For some that has meant returning to the families, fields and jobs they had before they were persuaded to join the terror groups that got them into trouble.
For others, it means exactly the opposite: a return to their terrorist activities that sent them to prison: planning attacks against Israel and murdering Jews.
Their release from prison sparked huge celebrations in Judea, Samaria and Gaza, yet life “quickly returned to normal after most of them returned to their families,” AFP reported.
Not so for the young IDF soldier whose life was purchased with their freedom, however. After languishing in captivity under the hands of Hamas terrorists for more than five years, IDF Cpl. Gilad Shalit was returned emaciated and in poor health.

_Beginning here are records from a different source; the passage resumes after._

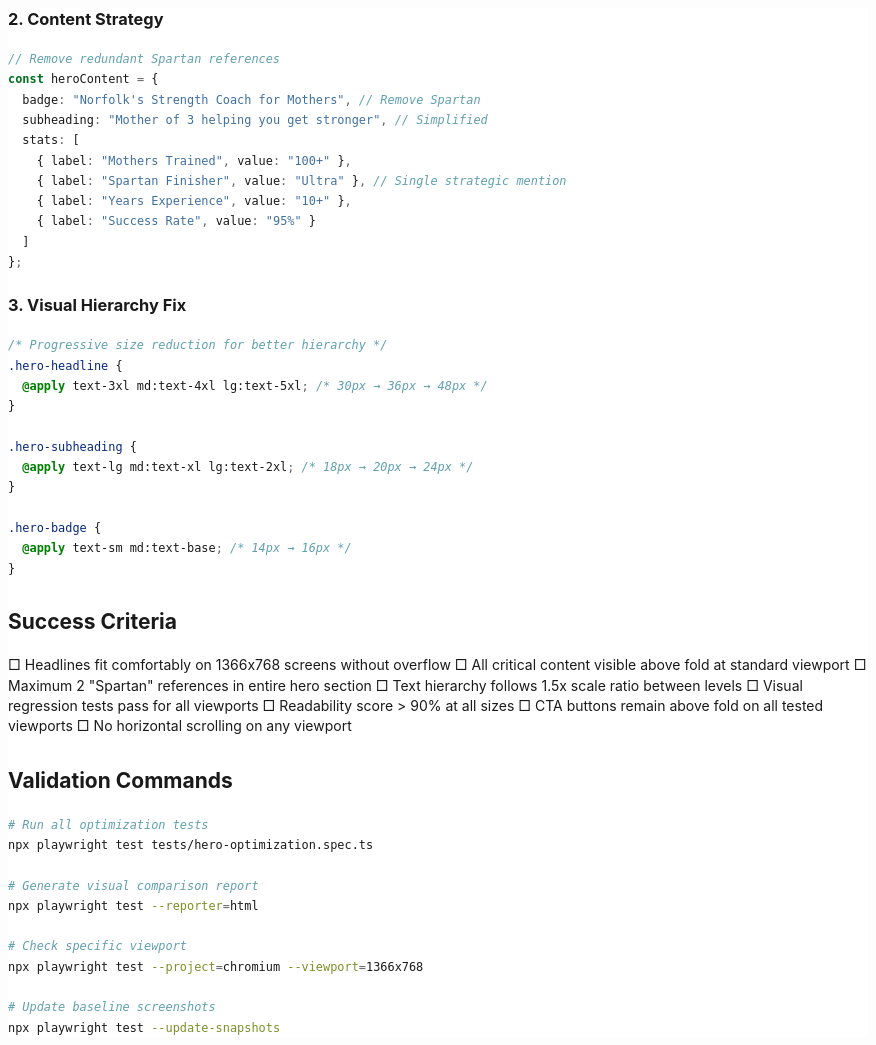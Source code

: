 ### 2. Content Strategy
```typescript
// Remove redundant Spartan references
const heroContent = {
  badge: "Norfolk's Strength Coach for Mothers", // Remove Spartan
  subheading: "Mother of 3 helping you get stronger", // Simplified
  stats: [
    { label: "Mothers Trained", value: "100+" },
    { label: "Spartan Finisher", value: "Ultra" }, // Single strategic mention
    { label: "Years Experience", value: "10+" },
    { label: "Success Rate", value: "95%" }
  ]
};
```

### 3. Visual Hierarchy Fix
```css
/* Progressive size reduction for better hierarchy */
.hero-headline {
  @apply text-3xl md:text-4xl lg:text-5xl; /* 30px → 36px → 48px */
}

.hero-subheading {
  @apply text-lg md:text-xl lg:text-2xl; /* 18px → 20px → 24px */
}

.hero-badge {
  @apply text-sm md:text-base; /* 14px → 16px */
}
```

## Success Criteria
□ Headlines fit comfortably on 1366x768 screens without overflow
□ All critical content visible above fold at standard viewport
□ Maximum 2 "Spartan" references in entire hero section
□ Text hierarchy follows 1.5x scale ratio between levels
□ Visual regression tests pass for all viewports
□ Readability score > 90% at all sizes
□ CTA buttons remain above fold on all tested viewports
□ No horizontal scrolling on any viewport

## Validation Commands
```bash
# Run all optimization tests
npx playwright test tests/hero-optimization.spec.ts

# Generate visual comparison report
npx playwright test --reporter=html

# Check specific viewport
npx playwright test --project=chromium --viewport=1366x768

# Update baseline screenshots
npx playwright test --update-snapshots
```
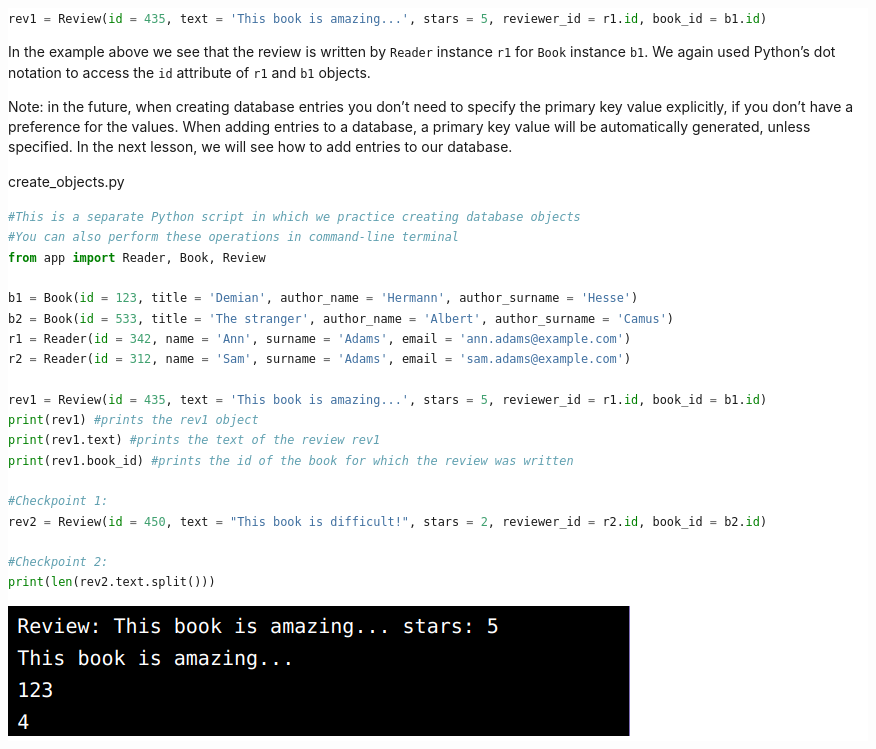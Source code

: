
 ```python
rev1 = Review(id = 435, text = 'This book is amazing...', stars = 5, reviewer_id = r1.id, book_id = b1.id)
```

In the example above we see that the review is written by `Reader` instance `r1` for `Book` instance `b1`. We again used Python’s dot notation to access the `id` attribute of `r1` and `b1` objects.

Note: in the future, when creating database entries you don’t need to specify the primary key value explicitly, if you don’t have a preference for the values. When adding entries to a database, a primary key value will be automatically generated, unless specified. In the next lesson, we will see how to add entries to our database.

create_objects.py

```python
#This is a separate Python script in which we practice creating database objects
#You can also perform these operations in command-line terminal
from app import Reader, Book, Review

b1 = Book(id = 123, title = 'Demian', author_name = 'Hermann', author_surname = 'Hesse')
b2 = Book(id = 533, title = 'The stranger', author_name = 'Albert', author_surname = 'Camus')
r1 = Reader(id = 342, name = 'Ann', surname = 'Adams', email = 'ann.adams@example.com')
r2 = Reader(id = 312, name = 'Sam', surname = 'Adams', email = 'sam.adams@example.com')

rev1 = Review(id = 435, text = 'This book is amazing...', stars = 5, reviewer_id = r1.id, book_id = b1.id)
print(rev1) #prints the rev1 object
print(rev1.text) #prints the text of the review rev1
print(rev1.book_id) #prints the id of the book for which the review was written

#Checkpoint 1: 
rev2 = Review(id = 450, text = "This book is difficult!", stars = 2, reviewer_id = r2.id, book_id = b2.id)

#Checkpoint 2:
print(len(rev2.text.split()))
```

![Untitled](3%20INTRODUCTION%20TO%20FLASK-SQLALCHEMY%20922f2f699ad04b72ab1ce1f883e5d99e/Untitled%204.png)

One year later, retired from military service, he picked up a pen to become a sports columnist for an Israeli newspaper. The move comes as a follow-up to a natural inclination he had from his youth, and one that kept him alive throughout his harrowing ordeal in Gaza.
An avid basketball fan since childhood, Shalit told Channel 10 television in an interview to be broadcast this week that he kept himself sane during captivity by devising games in his mind.
“I would make a ball out of socks or a shirt, and throw it into the rubbish bin,” he said, according to excerpts of a transcript of the interview, published by the Hebrew-language daily newspaper Yediot Acharanot.
But he works hard to avoid the public eye.
This week he made sure to be out of the country on a private trip to the United States during this first year's anniversary of the exchange deal that freed hundreds of murderers who were serving life sentences for spilling Jewish blood in Israel.
"He is trying to live his life, to make up for lost time, to go out with his friends and discover the world,” his father Noam told AFP.
The younger Shalit is slowly recovering from his traumatic experience, his father said. “It was not the same Gilad that we found, but he is feeling good, and he is slowly returning to normal life. He is more open and more sociable than he was at the outset,” he said, adding, “He hopes to start studying next year and regain some anonymity.”